Segment Start: DATASET RECORDS

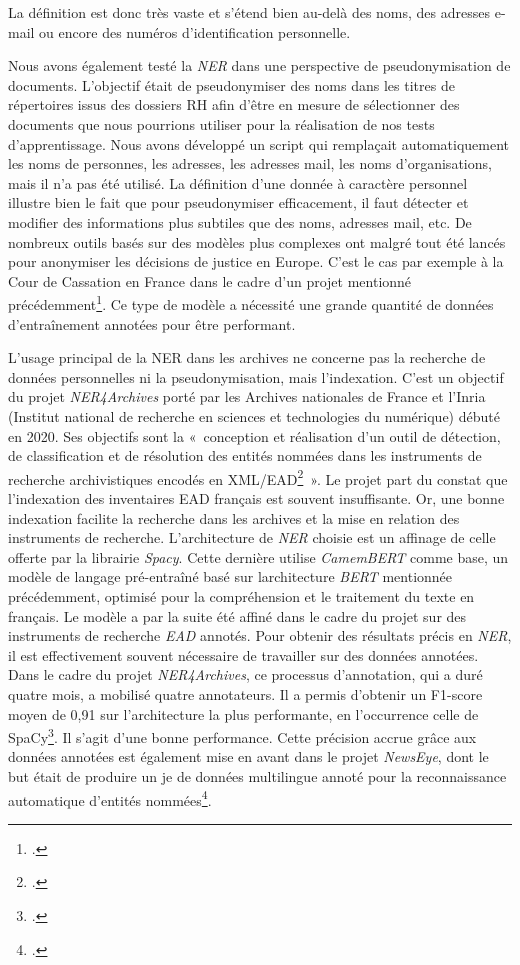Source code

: La définition est donc très vaste et s'étend bien au-delà des noms, des
adresses e-mail ou encore des numéros d'identification personnelle. 

Nous
avons également testé la \emph{NER} dans une perspective de pseudonymisation de
documents. L'objectif était de pseudonymiser des noms dans les titres de
répertoires issus des dossiers RH afin d'être en mesure de sélectionner
des documents que nous pourrions utiliser pour la réalisation de nos
tests d'\gls{apprentissage}. Nous avons développé un script qui
remplaçait automatiquement les noms de personnes, les adresses, les
adresses mail, les noms d'organisations, mais il n'a pas été utilisé. La
définition d'une donnée à caractère personnel illustre bien le fait que
pour pseudonymiser efficacement, il faut détecter et modifier des informations plus subtiles que des
noms, adresses mail, etc. De nombreux outils basés sur des modèles plus complexes ont malgré tout été lancés pour
anonymiser les décisions de justice en Europe. C'est le cas par exemple
à la Cour de Cassation en France dans le cadre d'un projet mentionné
précédemment\footcite{girard-chanudet_travail_2023}.
Ce type de modèle a nécessité une grande quantité de données d'entraînement annotées pour
être performant.
\newline

L'usage principal de la \gls{NER} dans les archives ne concerne pas la
recherche de données personnelles ni la pseudonymisation, mais
l'indexation. C'est un objectif du projet \emph{NER4Archives} porté par les
Archives nationales de France et l'Inria (Institut national de recherche
en sciences et technologies du numérique) débuté en 2020. Ses objectifs
sont la «~conception et réalisation d'un outil de détection, de
classification et de résolution des entités nommées dans les instruments
de recherche archivistiques encodés en XML/EAD\footcite{clavaud_ner4archives_2022}~». 
Le projet part du constat que l'indexation des
inventaires EAD français est souvent insuffisante. Or, une bonne
indexation facilite la recherche dans les archives et la mise en
relation des instruments de recherche. L'architecture de \emph{NER} choisie est
un affinage de celle offerte par la librairie \emph{Spacy}. Cette
dernière utilise \emph{CamemBERT} comme base, un modèle de langage
pré-entraîné basé sur l\textquotesingle architecture \emph{BERT}
mentionnée précédemment, optimisé pour la compréhension et le traitement
du texte en français. Le modèle a par la suite été affiné dans le cadre
du projet sur des instruments de recherche \emph{EAD} annotés. Pour obtenir des
résultats précis en \emph{NER}, il est effectivement souvent nécessaire de
travailler sur des données annotées. Dans le cadre du projet
\emph{NER4Archives}, ce processus d'annotation, qui a duré quatre mois,
a mobilisé quatre annotateurs. Il a permis d'obtenir un \gls{F1-score} 
moyen de 0,91 sur l'architecture la plus performante, en l'occurrence
celle de SpaCy\footcite{clavaud_ner4archives_2022}. Il s'agit d'une bonne performance. Cette précision accrue
grâce aux données annotées est également mise en avant dans le projet
\emph{NewsEye}, dont le but était de produire un je de données multilingue
annoté pour la reconnaissance automatique d'entités nommées\footcite{hamdi_multilingual_2021}.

Segment End: DATASET RECORDS

Reproduce the entire listing above precisely, but keep the images out.

Source code

: La définition est donc très vaste et s'étend bien au-delà des noms, des
adresses e-mail ou encore des numéros d'identification personnelle. 

Nous
avons également testé la \emph{NER} dans une perspective de pseudonymisation de
documents. L'objectif était de pseudonymiser des noms dans les titres de
répertoires issus des dossiers RH afin d'être en mesure de sélectionner
des documents que nous pourrions utiliser pour la réalisation de nos
tests d'\gls{apprentissage}. Nous avons développé un script qui
remplaçait automatiquement les noms de personnes, les adresses, les
adresses mail, les noms d'organisations, mais il n'a pas été utilisé. La
définition d'une donnée à caractère personnel illustre bien le fait que
pour pseudonymiser efficacement, il faut détecter et modifier des informations plus subtiles que des
noms, adresses mail, etc. De nombreux outils basés sur des modèles plus complexes ont malgré tout été lancés pour
anonymiser les décisions de justice en Europe. C'est le cas par exemple
à la Cour de Cassation en France dans le cadre d'un projet mentionné
précédemment\footcite{girard-chanudet_travail_2023}.
Ce type de modèle a nécessité une grande quantité de données d'entraînement annotées pour
être performant.
\newline

L'usage principal de la \gls{NER} dans les archives ne concerne pas la
recherche de données personnelles ni la pseudonymisation, mais
l'indexation. C'est un objectif du projet \emph{NER4Archives} porté par les
Archives nationales de France et l'Inria (Institut national de recherche
en sciences et technologies du numérique) débuté en 2020. Ses objectifs
sont la «~conception et réalisation d'un outil de détection, de
classification et de résolution des entités nommées dans les instruments
de recherche archivistiques encodés en XML/EAD\footcite{clavaud_ner4archives_2022}~». 
Le projet part du constat que l'indexation des
inventaires EAD français est souvent insuffisante. Or, une bonne
indexation facilite la recherche dans les archives et la mise en
relation des instruments de recherche. L'architecture de \emph{NER} choisie est
un affinage de celle offerte par la librairie \emph{Spacy}. Cette
dernière utilise \emph{CamemBERT} comme base, un modèle de langage
pré-entraîné basé sur l\textquotesingle architecture \emph{BERT}
mentionnée précédemment, optimisé pour la compréhension et le traitement
du texte en français. Le modèle a par la suite été affiné dans le cadre
du projet sur des instruments de recherche \emph{EAD} annotés. Pour obtenir des
résultats précis en \emph{NER}, il est effectivement souvent nécessaire de
travailler sur des données annotées. Dans le cadre du projet
\emph{NER4Archives}, ce processus d'annotation, qui a duré quatre mois,
a mobilisé quatre annotateurs. Il a permis d'obtenir un \gls{F1-score} 
moyen de 0,91 sur l'architecture la plus performante, en l'occurrence
celle de SpaCy\footcite{clavaud_ner4archives_2022}. Il s'agit d'une bonne performance. Cette précision accrue
grâce aux données annotées est également mise en avant dans le projet
\emph{NewsEye}, dont le but était de produire un je de données multilingue
annoté pour la reconnaissance automatique d'entités nommées\footcite{hamdi_multilingual_2021}.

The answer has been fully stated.